What this task involves - Only some lines are wanted. Transcribe, exactly, the lines below from the line with "- 복사본 파일을 만들어 사용할 경우, 데이터의 불일치성 발생" up to and including the line with "#### 1-4. SQL 명령어".

Data extracted from a collection
◆ ◆ ◆ ◆ ◆

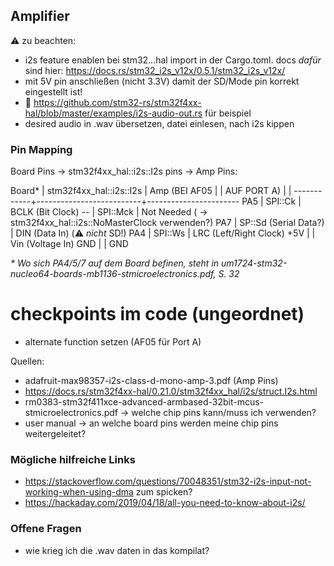 ## Amplifier
⚠️ zu beachten:

- i2s feature enablen bei stm32...hal import in der Cargo.toml. docs *dafür* sind hier: https://docs.rs/stm32_i2s_v12x/0.5.1/stm32_i2s_v12x/
- mit 5V pin anschließen (nicht 3.3V) damit der SD/Mode pin korrekt eingestellt ist! 
- 👀 https://github.com/stm32-rs/stm32f4xx-hal/blob/master/examples/i2s-audio-out.rs für beispiel
- desired audio in .wav übersetzen, datei einlesen, nach i2s kippen

### Pin Mapping
Board Pins -> stm32f4xx_hal::i2s::I2s pins -> Amp Pins:

Board\*     | stm32f4xx_hal::i2s::I2s  | Amp
(BEI AF05   |                          |
AUF PORT A) |                          |
------------+--------------------------+-----------------------
PA5         | SPI::Ck                  | BCLK (Bit Clock)
--          | SPI::Mck                 | Not Needed ( ->  stm32f4xx_hal::i2s::NoMasterClock verwenden?)
PA7         | SP::Sd (Serial Data?)    | DIN (Data In) (⚠️ *nicht* SD!)
PA4         | SPI::Ws                  | LRC (Left/Right Clock)
+5V         |                          | Vin (Voltage In)
GND         |                          | GND    


*\* Wo  sich PA4/5/7 auf dem Board befinen, steht in um1724-stm32-nucleo64-boards-mb1136-stmicroelectronics.pdf, S. 32*


# checkpoints im code (ungeordnet)
- alternate function setzen (AF05 für Port A)

Quellen: 
- adafruit-max98357-i2s-class-d-mono-amp-3.pdf (Amp Pins)
- https://docs.rs/stm32f4xx-hal/0.21.0/stm32f4xx_hal/i2s/struct.I2s.html
- rm0383-stm32f411xce-advanced-armbased-32bit-mcus-stmicroelectronics.pdf -> welche chip pins kann/muss ich verwenden?
- user manual -> an welche board pins werden meine chip pins weitergeleitet?


### Mögliche hilfreiche Links
- https://stackoverflow.com/questions/70048351/stm32-i2s-input-not-working-when-using-dma zum spicken?
- https://hackaday.com/2019/04/18/all-you-need-to-know-about-i2s/

### Offene Fragen
- wie krieg ich die .wav daten in das kompilat?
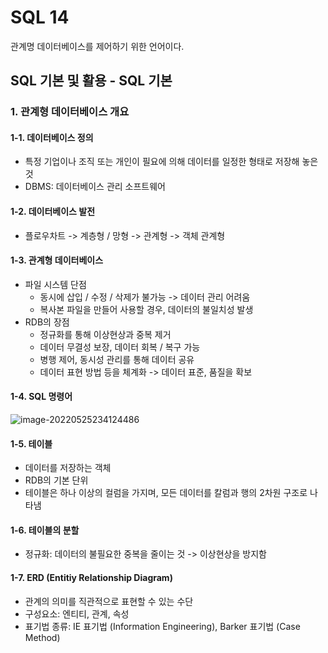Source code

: # SQL 14

관계명 데이터베이스를 제어하기 위한 언어이다.

## SQL 기본 및 활용 - SQL 기본

### 1. 관계형 데이터베이스 개요

#### 1-1. 데이터베이스 정의

- 특정 기업이나 조직 또는 개인이 필요에 의해 데이터를 일정한 형태로 저장해 놓은 것
- DBMS: 데이터베이스 관리 소프트웨어

#### 1-2. 데이터베이스 발전

- 플로우차트 -> 계층형 / 망형 -> 관계형 -> 객체 관계형

#### 1-3. 관계형 데이터베이스

- 파일 시스템 단점
  - 동시에 삽입 / 수정 / 삭제가 불가능 -> 데이터 관리 어려움
  - 복사본 파일을 만들어 사용할 경우, 데이터의 불일치성 발생
- RDB의 장점
  - 정규화를 통해 이상현상과 중복 제거
  - 데이터 무결성 보장, 데이터 회복 / 복구 가능
  - 병행 제어, 동시성 관리를 통해 데이터 공유
  - 데이터 표현 방법 등을 체계화 -> 데이터 표준, 품질을 확보

#### 1-4. SQL 명령어

![image-20220525234124486](C:\Users\hasun\AppData\Roaming\Typora\typora-user-images\image-20220525234124486.png)

#### 1-5. 테이블

- 데이터를 저장하는 객체
- RDB의 기본 단위
- 테이블은 하나 이상의 컬럼을 가지며, 모든 데이터를 칼럼과 행의 2차원 구조로 나타냄

#### 1-6. 테이블의 분할

- 정규화: 데이터의 불필요한 중복을 줄이는 것 -> 이상현상을 방지함

#### 1-7. ERD (Entitiy Relationship Diagram)

- 관계의 의미를 직관적으로 표현할 수 있는 수단
- 구성요소: 엔티티, 관계, 속성
- 표기법 종류: IE 표기법 (Information Engineering), Barker 표기법 (Case Method)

◆ ◆ ◆ ◆ ◆

Exercise response -
  - 복사본 파일을 만들어 사용할 경우, 데이터의 불일치성 발생
- RDB의 장점
  - 정규화를 통해 이상현상과 중복 제거
  - 데이터 무결성 보장, 데이터 회복 / 복구 가능
  - 병행 제어, 동시성 관리를 통해 데이터 공유
  - 데이터 표현 방법 등을 체계화 -> 데이터 표준, 품질을 확보

#### 1-4. SQL 명령어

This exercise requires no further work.